Please filter the entries and return only the lines that include "овој".

● **SOURCE MATERIAL**:
·····

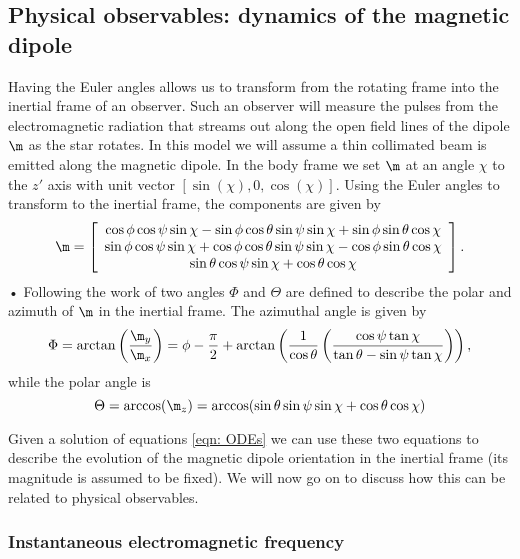 \documentclass[/home/greg/Thesis/main/main.tex]{subfiles}
\begin{document}
\subsection{Physical observables: dynamics of the magnetic dipole} 
Having the Euler angles allows us to transform from the rotating frame into the
inertial frame of an observer. Such an observer will measure the pulses from
the electromagnetic radiation that streams out along the open field lines of
the dipole $\m$ as the star rotates. In this model we will assume a thin
collimated beam is emitted along the magnetic dipole. In the body frame we
set $\m$ at an angle $\chi$ to the $z'$ axis with unit vector $[\sin(\chi), 0,
\cos(\chi)]$.  Using the Euler angles to transform to the inertial frame, the
components are given by
\begin{equation}
\m = 
\left[\begin{array}{c}
\cos\phi\cos\psi\sin\chi - \sin\phi \cos \theta \sin \psi \sin \chi 
+ \sin \phi \sin \theta \cos \chi \\
\sin\phi\cos\psi\sin\chi + \cos\phi \cos \theta \sin \psi \sin \chi 
- \cos \phi \sin \theta \cos \chi \\
\sin\theta \cos\psi \sin\chi + \cos\theta \cos \chi
\end{array}\right].
\label{eqn: m inertial}
\end{equation}•
Following the work of \citet{Jones2001} two angles $\Phi$ and $\Theta$ are
defined to describe the polar and azimuth of $\m$ in the inertial frame.
The azimuthal angle is given by 
\begin{equation}
    \Phi = \arctan\left(\frac{\m_{y}}{\m_{x}}\right) = 
\phi - \frac{\pi}{2} + \arctan\left(\frac{1}{\cos\theta}
                       \left(\frac{\cos\psi \tan \chi}{\tan\theta - 
                       \sin \psi \tan\chi }\right)\right),
\label{eqn: Phi}
\end{equation}
while the polar angle is
\begin{equation}
\Theta = \arccos(\m_{z}) = \arccos(\sin \theta \sin \psi \sin \chi + \cos \theta \cos \chi )
\label{eqn: Theta}
\end{equation}

Given a solution of equations \eqref{eqn: ODEs} we can use these two equations
to describe the evolution of the magnetic dipole orientation in the inertial
frame (its magnitude is assumed to be fixed). We will now go on to discuss how
this can be related to physical observables.

\subsubsection{Instantaneous electromagnetic frequency}
\end{document}
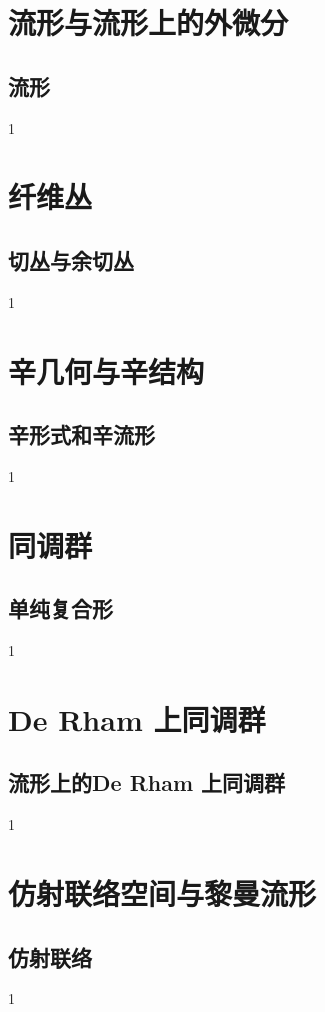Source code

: \section{流形与流形上的外微分}
\subsection{流形}
1
\section{纤维丛}
\subsection{切丛与余切丛}
1
\section{辛几何与辛结构}
\subsection{辛形式和辛流形}
1
\section{同调群}
\subsection{单纯复合形}
1
\section{De Rham 上同调群}
\subsection{流形上的De Rham 上同调群}
1
\section{仿射联络空间与黎曼流形}
\subsection{仿射联络}
1















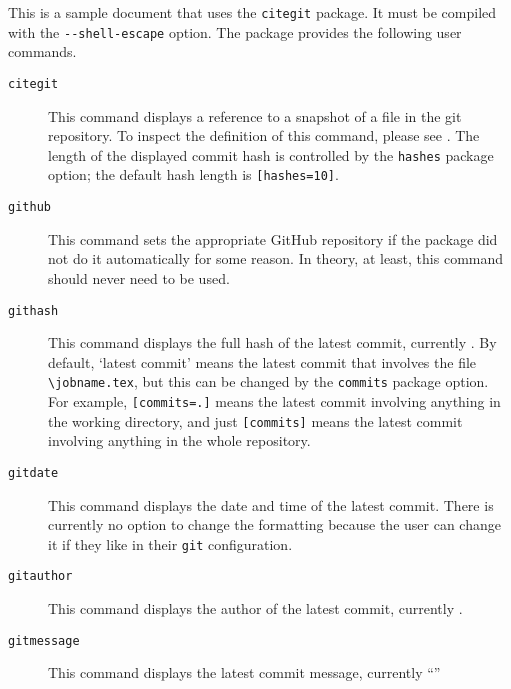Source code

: \documentclass{article}
\begin{document}
	This is a sample document that uses the \verb+citegit+ package.
	It must be compiled with the \verb+--shell-escape+ option.
	The package provides the following user commands.
	\begin{description}
		\item[\texttt{citegit}]
		This command displays a reference to a snapshot of a file in the git
		repository.
		To inspect the definition of this command, please see
		.
		The length of the displayed commit hash is controlled by the \verb+hashes+
		package option; the default hash length is \verb+[hashes=10]+.
		\item[\texttt{github}]
		This command sets the appropriate GitHub repository if the package did
		not do it automatically for some reason.
		In theory, at least, this command should never need to be used.
		\item[\texttt{githash}]
		This command displays the full hash of the latest commit, currently \texttt{\githash}.
		By default, `latest commit' means the latest commit that involves the file
		\verb+\jobname.tex+, but this can be changed by the \verb+commits+
		package option.
		For example, \verb+[commits=.]+ means the latest commit involving
		anything in the working directory, and just \verb+[commits]+ means the
		latest commit involving anything in the whole repository.
		\item[\texttt{gitdate}]
		This command displays the date and time of the latest commit.
		There is currently no option to change the formatting because
		the user can change it if they like in their \verb+git+ configuration.
		\item[\texttt{gitauthor}]
		This command displays the author of the latest commit, currently
		\gitauthor.
		\item[\texttt{gitmessage}]
		This command displays the latest commit message, currently
		``\gitmessage''
	\end{description}
\end{document}
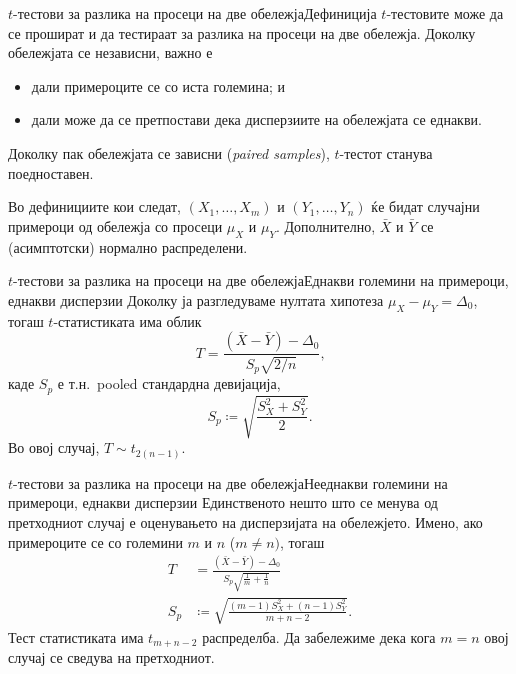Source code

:\documentclass[hyperref={unicode}, xcolor={svgnames, table},
usepdftitle=false]{beamer}
\theoremstyle{remark}
\begin{document}
\begin{frame}{\(t\)-тестови за разлика на просеци на две обележја}{Дефиниција}
  \(t\)-тестовите може да се прошират и да тестираат за разлика на просеци на
  две обележја.  Доколку обележјата се независни, важно е
  \begin{itemize}
  \item дали примероците се со иста големина; и
  \item дали може да се претпостави дека дисперзиите на обележјата се еднакви.
  \end{itemize}

  Доколку пак обележјата се зависни (\emph{paired samples}), \(t\)-тестот
  станува поедноставен.

  Во дефинициите кои следат, \((X_1, \ldots, X_m)\) и \((Y_1, \ldots, Y_n)\) ќе
  бидат случајни примероци од обележја со просеци \(\mu_X\) и \(\mu_Y\).
  Дополнително, \(\bar{X}\) и \(\bar{Y}\) се (асимптотски) нормално
  распределени.
\end{frame}

\begin{frame}{\(t\)-тестови за разлика на просеци на две обележја}{Еднакви
    големини на примероци, еднакви дисперзии}
  Доколку ја разгледуваме нултата хипотеза \(\mu_X - \mu_Y = \Delta_0\), тогаш
  \(t\)-статистиката има облик
  \[
    T = \frac{(\bar{X} - \bar{Y}) - \Delta_0}{S_p \sqrt{2 / {n}}}\text{,}
  \]
  каде \(S_p\) е т.н.\ pooled стандардна девијација,
  \[
    S_p \coloneqq \sqrt{\frac{S_X^2 + S_Y^2}{2}}\text{.}
  \]
  Во овој случај, \(T \sim t_{2 (n - 1)}\).
\end{frame}

\begin{frame}{\(t\)-тестови за разлика на просеци на две
    обележја}{Нееднакви големини на примероци, еднакви дисперзии}
  Единственото нешто што се менува од претходниот случај е оценувањето на
  дисперзијата на обележјето.  Имено, ако примероците се со големини \(m\) и
  \(n\) (\(m \ne n)\), тогаш
  \begin{align*}
    T &= \frac{(\bar{X} - \bar{Y}) - \Delta_0}{S_p \sqrt{\frac{1}{m} +
        \frac{1}{n}}} \\
    S_p &\coloneqq \sqrt{\frac{(m - 1) S_X^2 + (n - 1) S_Y^2}{m + n - 2}}\text{.}
  \end{align*}
  Тест статистиката има \(t_{m + n - 2}\) распределба.  Да забележиме дека кога
  \(m = n\) овој случај се сведува на претходниот.
\end{frame}
\end{document}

·····

● **RESULT FOR THIS EXERCISE**:
  Во овој случај, \(T \sim t_{2 (n - 1)}\).
  \(m = n\) овој случај се сведува на претходниот.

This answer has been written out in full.